Stored data Block Start

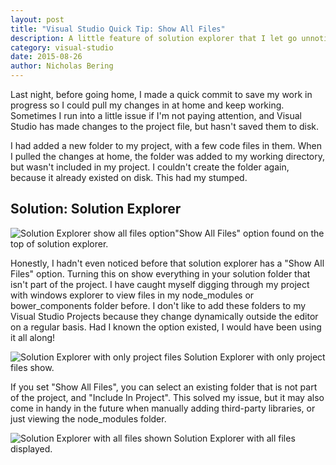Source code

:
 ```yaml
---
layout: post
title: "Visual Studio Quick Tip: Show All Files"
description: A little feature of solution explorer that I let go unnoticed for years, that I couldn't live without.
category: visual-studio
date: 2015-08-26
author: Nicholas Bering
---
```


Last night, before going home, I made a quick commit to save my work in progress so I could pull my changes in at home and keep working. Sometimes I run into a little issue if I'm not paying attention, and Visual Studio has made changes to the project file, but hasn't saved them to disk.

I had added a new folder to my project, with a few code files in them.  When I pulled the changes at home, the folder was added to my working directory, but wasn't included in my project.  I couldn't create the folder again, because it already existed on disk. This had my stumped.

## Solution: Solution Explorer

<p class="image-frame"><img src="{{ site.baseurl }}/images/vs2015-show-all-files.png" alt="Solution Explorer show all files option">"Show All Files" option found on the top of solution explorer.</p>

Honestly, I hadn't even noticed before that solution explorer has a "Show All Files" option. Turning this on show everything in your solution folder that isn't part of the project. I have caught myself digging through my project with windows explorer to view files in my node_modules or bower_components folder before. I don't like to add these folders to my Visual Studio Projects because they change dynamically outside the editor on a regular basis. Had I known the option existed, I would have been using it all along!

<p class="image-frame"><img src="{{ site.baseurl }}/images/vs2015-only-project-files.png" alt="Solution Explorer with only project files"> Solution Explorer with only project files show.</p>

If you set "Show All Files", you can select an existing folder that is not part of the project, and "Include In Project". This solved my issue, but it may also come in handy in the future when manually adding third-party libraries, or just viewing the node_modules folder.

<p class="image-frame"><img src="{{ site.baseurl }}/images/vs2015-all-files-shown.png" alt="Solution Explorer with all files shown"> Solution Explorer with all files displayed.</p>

Stored data Block End

→ **How to complete this task**
The entries above hold a line with "I had added" and a later line with "## Solution: Solution Explorer". Write out exactly those lines and all lines between, nothing more.

→ **Final answer**
I had added a new folder to my project, with a few code files in them.  When I pulled the changes at home, the folder was added to my working directory, but wasn't included in my project.  I couldn't create the folder again, because it already existed on disk. This had my stumped.

## Solution: Solution Explorer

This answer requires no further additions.